Edwin Johnson assures program will continue; J. Lemuel Gibson takes over foundation
The weekly Saturday provision of a decent meal for over 120 kids in central Monrovia, initiated by Philip Gibson, who died suddenly on January 29 in Monrovia, would continue as his legacy to the most vulnerable in society, Edwin Johnson, brother (of Philip Gibson) told the Daily Observer on Saturday, February 9, 2019.
It was the second Saturday since Mr. Gibson, alias Master G, died and the second Saturday that the program was held in continuation of what Gibson (1972-2019) left behind.
Johnson, who resides in the United States, said the program would continue but would seek assistance from the government, organizations, and individuals who are fond of children.
“We cannot do it alone,” Johnson said. “So we need the good people, who care about children, to send in their support. Anyone interested can come to the J.L. Gibson Memorial School on Gurley Street, in Monrovia, and we will welcome their gifts or donations.”
He said supporting those in need is a family legacy started by their grandmother (Florence Bracewell Lardner) in whose memory the foundation is named.
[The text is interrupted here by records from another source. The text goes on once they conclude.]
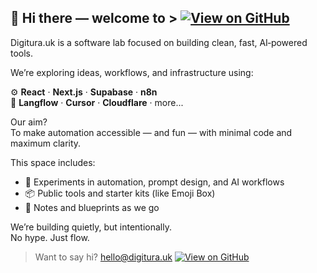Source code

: ## 👋 Hi there — welcome to > [![View on GitHub](https://img.shields.io/badge/Digitura‑uk‑on‑GitHub-181717?logo=github&style=for-the-badge)](https://github.com/digitura-uk)

Digitura.uk is a software lab focused on building clean, fast, AI‑powered tools.

We’re exploring ideas, workflows, and infrastructure using:

⚙️ **React** · **Next.js** · **Supabase** · **n8n**  
🧠 **Langflow** · **Cursor** · **Cloudflare** · more...

Our aim?  
To make automation accessible — and fun — with minimal code and maximum clarity.

This space includes:

- 🧪 Experiments in automation, prompt design, and AI workflows  
- 📦 Public tools and starter kits (like Emoji Box)  
- 📓 Notes and blueprints as we go

We’re building quietly, but intentionally.  
No hype. Just flow.

> Want to say hi? [hello@digitura.uk](mailto:hello@digitura.uk)
> [![View on GitHub](https://img.shields.io/badge/Digitura‑uk‑on‑GitHub-181717?logo=github&style=for-the-badge)](https://github.com/digitura-uk)

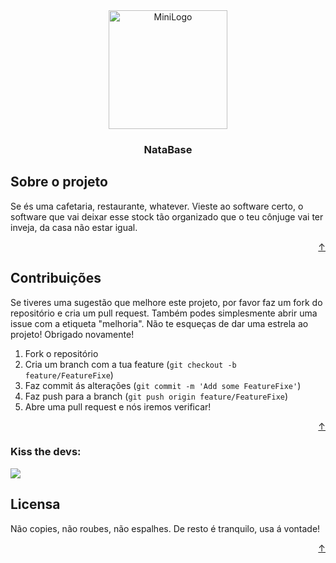 <div align="center">
  <img src="https://github.com/Samucahub/NataBase/Images/tree/nata.png" alt="MiniLogo" width="190" height="190">
</div>


<h3 align="center">NataBase</h3>

## Sobre o projeto

Se és uma cafetaria, restaurante, whatever. Vieste ao software certo, o software que vai deixar esse stock tão organizado que o teu cônjuge vai ter inveja, da casa não estar igual.

<p align="right"><a href="#readme-top">↑</a></p>

<!-- CONTRIBUTING -->
## Contribuições


Se tiveres uma sugestão que melhore este projeto, por favor faz um fork do repositório e cria um pull request. Também podes simplesmente abrir uma issue com a etiqueta "melhoria".
Não te esqueças de dar uma estrela ao projeto! Obrigado novamente!

1. Fork o repositório
2. Cria um branch com a tua feature (`git checkout -b feature/FeatureFixe`)
3. Faz commit ás alterações (`git commit -m 'Add some FeatureFixe'`)
4. Faz push para a branch (`git push origin feature/FeatureFixe`)
5. Abre uma pull request e nós iremos verificar!

<p align="right"><a href="#readme-top">↑</a></p>

### Kiss the devs:

<a href="https://github.com/Samucahub/NataBase/graphs/contributors">
  <img src="https://contrib.rocks/image?repo=Samucahub/NataBase" />
</a>

<!-- LICENSE -->
## Licensa

Não copies, não roubes, não espalhes. De resto é tranquilo, usa á vontade!

<p align="right"><a href="#readme-top">↑</a></p>
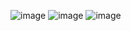 ![image](https://github.com/user-attachments/assets/9817460a-127f-4c8a-bbf6-600341b813fa)
![image](https://github.com/user-attachments/assets/416443b7-d83b-4dd1-add4-5ae8659a418e)
![image](https://github.com/user-attachments/assets/eb8ec401-704a-4412-b5f5-b6800b7b4bfb)
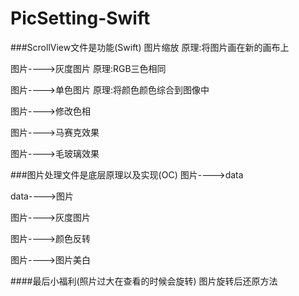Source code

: # PicSetting-Swift

###ScrollView文件是功能(Swift)
图片缩放
原理:将图片画在新的画布上

图片---->灰度图片
原理:RGB三色相同

图片---->单色图片
原理:将颜色颜色综合到图像中

图片---->修改色相


图片---->马赛克效果


图片---->毛玻璃效果

###图片处理文件是底层原理以及实现(OC)
图片---->data


data---->图片


图片---->灰度图片


图片---->颜色反转


图片---->图片美白


####最后小福利(照片过大在查看的时候会旋转)
图片旋转后还原方法
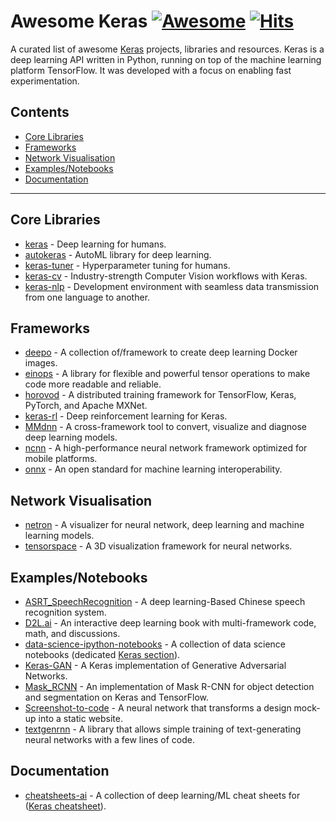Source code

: <!--lint disable awesome-git-repo-age-->
# Awesome Keras [![Awesome](https://awesome.re/badge.svg)](https://awesome.re) [![Hits](https://hits.seeyoufarm.com/api/count/incr/badge.svg?url=https%3A%2F%2Fgithub.com%2Fmarkusschanta%2Fawesome-keras&count_bg=%2379C83D&title_bg=%23555555&icon=&icon_color=%23E7E7E7&title=hits&edge_flat=false)](https://hits.seeyoufarm.com)

A curated list of awesome [Keras](http://keras.io/) projects, libraries and resources. Keras is a deep learning API written in Python, running on top of the machine learning platform TensorFlow. It was developed with a focus on enabling fast experimentation.

## Contents

<!--lint ignore awesome-toc alphabetize-lists-->
- [Core Libraries](#core-libraries)
- [Frameworks](#frameworks)
- [Network Visualisation](#networkvisualization)
- [Examples/Notebooks](#examplesnotebooks)
- [Documentation](#documentation)

---

## Core Libraries

<!--lint disable alphabetize-lists-->
- [keras](https://github.com/keras-team/keras) - Deep learning for humans.
- [autokeras](https://github.com/keras-team/autokeras) - AutoML library for deep learning.
- [keras-tuner](https://github.com/keras-team/keras-tuner) - Hyperparameter tuning for humans.
- [keras-cv](https://github.com/keras-team/keras-cv) - Industry-strength Computer Vision workflows with Keras.
- [keras-nlp](https://github.com/keras-team/keras-nlp) - Development environment with seamless data transmission from one language to another.
<!--lint enable alphabetize-lists-->

## Frameworks

- [deepo](https://github.com/ufoym/deepo) - A collection of/framework to create deep learning Docker images.
- [einops](https://github.com/arogozhnikov/einops) - A library for flexible and powerful tensor operations to make code more readable and reliable.
- [horovod](https://github.com/horovod/horovod) - A distributed training framework for TensorFlow, Keras, PyTorch, and Apache MXNet.
- [keras-rl](https://github.com/keras-rl/keras-rl) - Deep reinforcement learning for Keras.
- [MMdnn](https://github.com/microsoft/MMdnn) - A cross-framework tool to convert, visualize and diagnose deep learning models.
- [ncnn](https://github.com/Tencent/ncnn) - A high-performance neural network framework optimized for mobile platforms.
- [onnx](https://github.com/onnx/onnx) - An open standard for machine learning interoperability.

## Network Visualisation

- [netron](https://github.com/lutzroeder/netron) - A visualizer for neural network, deep learning and machine learning models.
- [tensorspace](https://github.com/tensorspace-team/tensorspace) - A 3D visualization framework for neural networks.

## Examples/Notebooks

- [ASRT_SpeechRecognition](https://github.com/nl8590687/ASRT_SpeechRecognition) - A deep learning-Based Chinese speech recognition system.
- [D2L.ai](https://github.com/d2l-ai/d2l-en) - An interactive deep learning book with multi-framework code, math, and discussions. <!--lint disable double-link-->
- [data-science-ipython-notebooks](https://github.com/donnemartin/data-science-ipython-notebooks) - A collection of data science notebooks (dedicated [Keras section](https://github.com/donnemartin/data-science-ipython-notebooks#keras-tutorials)).  <!--lint enable double-link-->
- [Keras-GAN](https://github.com/eriklindernoren/Keras-GAN) - A Keras implementation of Generative Adversarial Networks.
- [Mask_RCNN](https://github.com/matterport/Mask_RCNN) - An implementation of Mask R-CNN for object detection and segmentation on Keras and TensorFlow.
- [Screenshot-to-code](https://github.com/emilwallner/Screenshot-to-code) - A neural network that transforms a design mock-up into a static website.
- [textgenrnn](https://github.com/minimaxir/textgenrnn) - A library that allows simple training of text-generating neural networks with a few lines of code.

## Documentation

- [cheatsheets-ai](https://github.com/kailashahirwar/cheatsheets-ai) - A collection of deep learning/ML cheat sheets for ([Keras cheatsheet](https://github.com/kailashahirwar/cheatsheets-ai/blob/master/Keras.jpg)).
Johnson commended the proprietor of Exodus Entertainment Center, Henry Jackson, for his continued support to the program.
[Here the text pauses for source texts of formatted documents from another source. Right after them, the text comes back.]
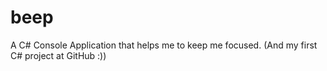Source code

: # beep
A C# Console Application that helps me to keep me focused. (And my first C# project at GitHub :))
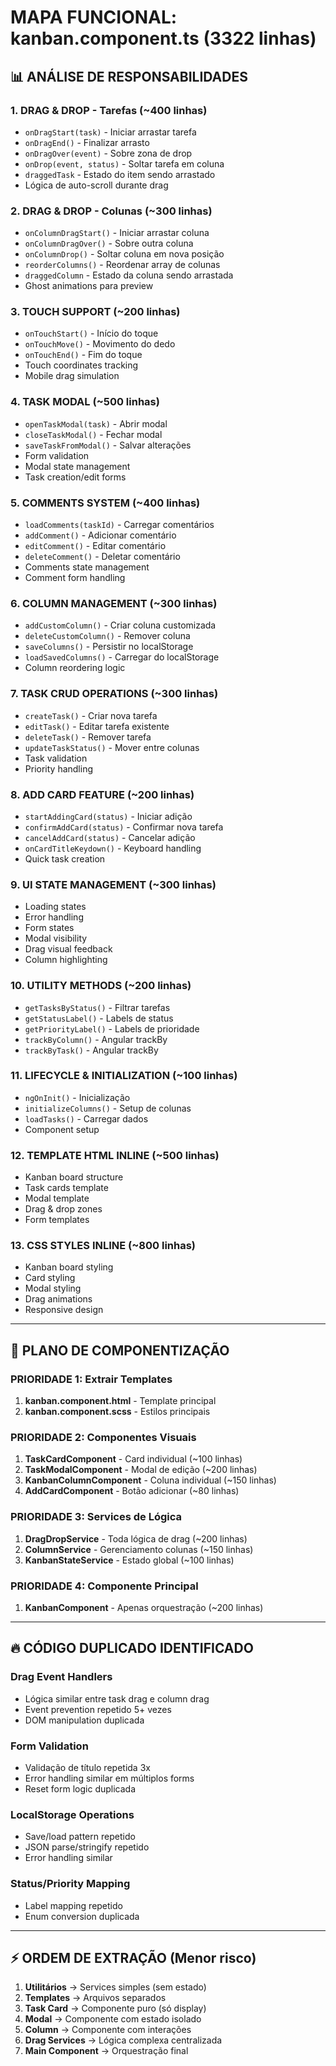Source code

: # MAPA FUNCIONAL: kanban.component.ts (3322 linhas)

## 📊 ANÁLISE DE RESPONSABILIDADES

### 1. **DRAG & DROP - Tarefas** (~400 linhas)
- `onDragStart(task)` - Iniciar arrastar tarefa
- `onDragEnd()` - Finalizar arrasto  
- `onDragOver(event)` - Sobre zona de drop
- `onDrop(event, status)` - Soltar tarefa em coluna
- `draggedTask` - Estado do item sendo arrastado
- Lógica de auto-scroll durante drag

### 2. **DRAG & DROP - Colunas** (~300 linhas)  
- `onColumnDragStart()` - Iniciar arrastar coluna
- `onColumnDragOver()` - Sobre outra coluna
- `onColumnDrop()` - Soltar coluna em nova posição
- `reorderColumns()` - Reordenar array de colunas
- `draggedColumn` - Estado da coluna sendo arrastada
- Ghost animations para preview

### 3. **TOUCH SUPPORT** (~200 linhas)
- `onTouchStart()` - Início do toque
- `onTouchMove()` - Movimento do dedo
- `onTouchEnd()` - Fim do toque
- Touch coordinates tracking
- Mobile drag simulation

### 4. **TASK MODAL** (~500 linhas)
- `openTaskModal(task)` - Abrir modal
- `closeTaskModal()` - Fechar modal  
- `saveTaskFromModal()` - Salvar alterações
- Form validation
- Modal state management
- Task creation/edit forms

### 5. **COMMENTS SYSTEM** (~400 linhas)
- `loadComments(taskId)` - Carregar comentários
- `addComment()` - Adicionar comentário
- `editComment()` - Editar comentário
- `deleteComment()` - Deletar comentário
- Comments state management
- Comment form handling

### 6. **COLUMN MANAGEMENT** (~300 linhas)
- `addCustomColumn()` - Criar coluna customizada
- `deleteCustomColumn()` - Remover coluna
- `saveColumns()` - Persistir no localStorage
- `loadSavedColumns()` - Carregar do localStorage
- Column reordering logic

### 7. **TASK CRUD OPERATIONS** (~300 linhas)
- `createTask()` - Criar nova tarefa
- `editTask()` - Editar tarefa existente
- `deleteTask()` - Remover tarefa
- `updateTaskStatus()` - Mover entre colunas
- Task validation
- Priority handling

### 8. **ADD CARD FEATURE** (~200 linhas)
- `startAddingCard(status)` - Iniciar adição
- `confirmAddCard(status)` - Confirmar nova tarefa
- `cancelAddCard(status)` - Cancelar adição
- `onCardTitleKeydown()` - Keyboard handling
- Quick task creation

### 9. **UI STATE MANAGEMENT** (~300 linhas)
- Loading states
- Error handling
- Form states
- Modal visibility
- Drag visual feedback
- Column highlighting

### 10. **UTILITY METHODS** (~200 linhas)
- `getTasksByStatus()` - Filtrar tarefas
- `getStatusLabel()` - Labels de status
- `getPriorityLabel()` - Labels de prioridade
- `trackByColumn()` - Angular trackBy
- `trackByTask()` - Angular trackBy

### 11. **LIFECYCLE & INITIALIZATION** (~100 linhas)
- `ngOnInit()` - Inicialização
- `initializeColumns()` - Setup de colunas
- `loadTasks()` - Carregar dados
- Component setup

### 12. **TEMPLATE HTML INLINE** (~500 linhas)
- Kanban board structure
- Task cards template
- Modal template
- Drag & drop zones
- Form templates

### 13. **CSS STYLES INLINE** (~800 linhas)
- Kanban board styling
- Card styling
- Modal styling
- Drag animations
- Responsive design

---

## 🎯 PLANO DE COMPONENTIZAÇÃO

### **PRIORIDADE 1: Extrair Templates**
1. **kanban.component.html** - Template principal
2. **kanban.component.scss** - Estilos principais

### **PRIORIDADE 2: Componentes Visuais** 
1. **TaskCardComponent** - Card individual (~100 linhas)
2. **TaskModalComponent** - Modal de edição (~200 linhas)  
3. **KanbanColumnComponent** - Coluna individual (~150 linhas)
4. **AddCardComponent** - Botão adicionar (~80 linhas)

### **PRIORIDADE 3: Services de Lógica**
1. **DragDropService** - Toda lógica de drag (~200 linhas)
2. **ColumnService** - Gerenciamento colunas (~150 linhas)
3. **KanbanStateService** - Estado global (~100 linhas)

### **PRIORIDADE 4: Componente Principal**
1. **KanbanComponent** - Apenas orquestração (~200 linhas)

---

## 🔥 CÓDIGO DUPLICADO IDENTIFICADO

### **Drag Event Handlers**
- Lógica similar entre task drag e column drag
- Event prevention repetido 5+ vezes
- DOM manipulation duplicada

### **Form Validation**
- Validação de título repetida 3x  
- Error handling similar em múltiplos forms
- Reset form logic duplicada

### **LocalStorage Operations**
- Save/load pattern repetido
- JSON parse/stringify repetido
- Error handling similar

### **Status/Priority Mapping**
- Label mapping repetido
- Enum conversion duplicada

---

## ⚡ ORDEM DE EXTRAÇÃO (Menor risco)

1. **Utilitários** → Services simples (sem estado)
2. **Templates** → Arquivos separados  
3. **Task Card** → Componente puro (só display)
4. **Modal** → Componente com estado isolado
5. **Column** → Componente com interações
6. **Drag Services** → Lógica complexa centralizada
7. **Main Component** → Orquestração final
“We appreciate Mr. Jackson’s support to the program, and we want him to know that we appreciate his contribution to these kids who now know that every Saturday they would get a decent meal,” he said.
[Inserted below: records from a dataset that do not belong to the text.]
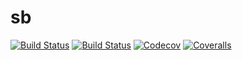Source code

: # sb

[![Build Status](https://travis-ci.com/cgsanchez/sb.jl.svg?branch=master)](https://travis-ci.com/cgsanchez/sb.jl)
[![Build Status](https://ci.appveyor.com/api/projects/status/github/cgsanchez/sb.jl?svg=true)](https://ci.appveyor.com/project/cgsanchez/sb-jl)
[![Codecov](https://codecov.io/gh/cgsanchez/sb.jl/branch/master/graph/badge.svg)](https://codecov.io/gh/cgsanchez/sb.jl)
[![Coveralls](https://coveralls.io/repos/github/cgsanchez/sb.jl/badge.svg?branch=master)](https://coveralls.io/github/cgsanchez/sb.jl?branch=master)
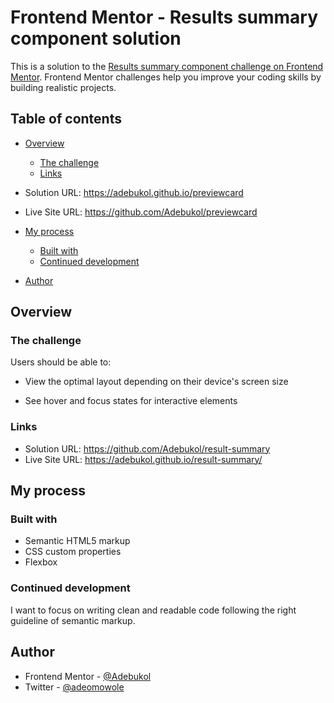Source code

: # Frontend Mentor - Results summary component solution

This is a solution to the [Results summary component challenge on Frontend Mentor](https://www.frontendmentor.io/challenges/results-summary-component-CE_K6s0maV). Frontend Mentor challenges help you improve your coding skills by building realistic projects. 
## Table of contents

- [Overview](#overview)
  - [The challenge](#the-challenge)
  - [Links](#links)
- Solution URL: https://adebukol.github.io/previewcard
- Live Site URL: https://github.com/Adebukol/previewcard

  
- [My process](#my-process)
  - [Built with](#built-with)
  - [Continued development](#continued-development)

- [Author](#author)

## Overview

### The challenge

Users should be able to:

- View the optimal layout depending on their device's screen size

- See hover and focus states for interactive elements

### Links

- Solution URL: https://github.com/Adebukol/result-summary
- Live Site URL: https://adebukol.github.io/result-summary/

## My process

### Built with

- Semantic HTML5 markup
- CSS custom properties
- Flexbox

### Continued development

I want to focus on writing clean and readable code following the right guideline of semantic markup.

## Author

- Frontend Mentor - [@Adebukol](https://www.frontendmentor.io/profile/Adebukol)
- Twitter - [@adeomowole](https://www.twitter.com/adeomowole)
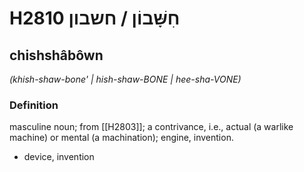 # H2810 חִשָּׁבוֹן / חשבון

## chishshâbôwn

_(khish-shaw-bone' | hish-shaw-BONE | hee-sha-VONE)_

### Definition

masculine noun; from [[H2803]]; a contrivance, i.e., actual (a warlike machine) or mental (a machination); engine, invention.

- device, invention
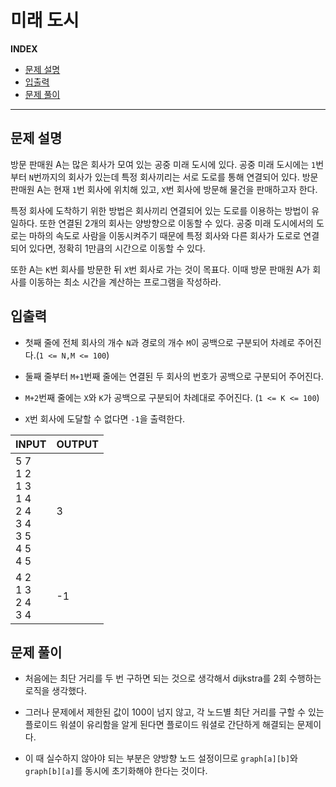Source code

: # 미래 도시

**INDEX**
- [문제 설명](#문제-설명)
- [입출력](#입출력)
- [문제 풀이](#문제-풀이)
---

## 문제 설명

방문 판매원 A는 많은 회사가 모여 있는 공중 미래 도시에 있다. 공중 미래 도시에는 `1`번부터 `N`번까지의 회사가 있는데 특정 회사끼리는 서로 도로를 통해 연결되어 있다. 방문 판매원 A는 현재 `1`번 회사에 위치해 있고, `X`번 회사에 방문해 물건을 판매하고자 한다.

특정 회사에 도착하기 위한 방법은 회사끼리 연결되어 있는 도로를 이용하는 방법이 유일하다. 또한 연결된 2개의 회사는 양방향으로 이동할 수 있다. 공중 미래 도시에서의 도로는 마하의 속도로 사람을 이동시켜주기 때문에 특정 회사와 다른 회사가 도로로 연결되어 있다면, 정확히 1만큼의 시간으로 이동할 수 있다.

또한 A는 `K`번 회사를 방문한 뒤 `X`번 회사로 가는 것이 목표다. 이때 방문 판매원 A가 회사를 이동하는 최소 시간을 계산하는 프로그램을 작성하라.

## 입출력

- 첫째 줄에 전체 회사의 개수 `N`과 경로의 개수 `M`이 공백으로 구분되어 차례로 주어진다.(`1 <= N,M <= 100`)

- 둘째 줄부터 `M+1`번째 줄에는 연결된 두 회사의 번호가 공백으로 구분되어 주어진다.

- `M+2`번째 줄에는 `X`와 `K`가 공백으로 구분되어 차례대로 주어진다. (`1 <= K <= 100`)

- `X`번 회사에 도달할 수 없다면 `-1`을 출력한다.

| INPUT | OUTPUT |
|-------|--------|
| 5 7<br>1 2<br>1 3<br>1 4<br>2 4<br>3 4<br>3 5<br>4 5<br>4 5 | 3 |
| 4 2<br>1 3<br>2 4<br>3 4|-1|

## 문제 풀이

- 처음에는 최단 거리를 두 번 구하면 되는 것으로 생각해서 dijkstra를 2회 수행하는 로직을 생각했다.

- 그러나 문제에서 제한된 값이 100이 넘지 않고, 각 노드별 최단 거리를 구할 수 있는 플로이드 워셜이 유리함을 알게 된다면 플로이드 워셜로 간단하게 해결되는 문제이다.

- 이 때 실수하지 않아야 되는 부분은 양방향 노드 설정이므로 `graph[a][b]`와 `graph[b][a]`를 동시에 초기화해야 한다는 것이다.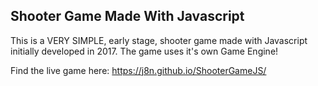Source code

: ## Shooter Game Made With Javascript

This is a VERY SIMPLE, early stage, shooter game made with Javascript initially developed in 2017. The game uses it's own Game Engine!

Find the live game here: https://j8n.github.io/ShooterGameJS/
He also commended a scrabble playing group, in which Gibson was a member, for its support to the program.
With the passing of Mr. Gibson, his son, J. Lemuel Gibson, also told this newspaper that his family has asked him to take over as the executive director of the foundation. He said he will continue to solicit support from the general public, to ensure that the weekly provision of “free decent meals” to the over 120 kids does not end with his father’s death.
“My father was passionate about feeding the kids, and I am going to continue,” he said during last Saturday’s feeding program. “All we need is the support of humanitarian organizations and individuals.”
The kids come from central Monrovia, Carey, Newport and Center streets, as well as nearby communities. The only rule is for them to come along with empty bowls or plates for their meal. A recipient also receives a bag of mineral water.
Lemuel said a special meal will be provided to the kids on March 30, which is his birthday, and “for a special celebration” like what his father would have done for the kids.
Philip Gibson’s wake keeping is set for February 15, while funeral and internment will occur on February 16 (his grandmother’s birthday) at Arthington, outside Monrovia.
The feeding program was initiated by the late Gibson during the height of the Ebola scourge in 2014 when scores of kids roamed central Monrovia hungry and thirsty. Prior to his death, Gibson had decided to do something about the situation and to bring back smiles on their faces. He chose to provide “free decent meals” from his own resources to the kids, as his way of identifying with them and giving them the hope that someone really cares about them.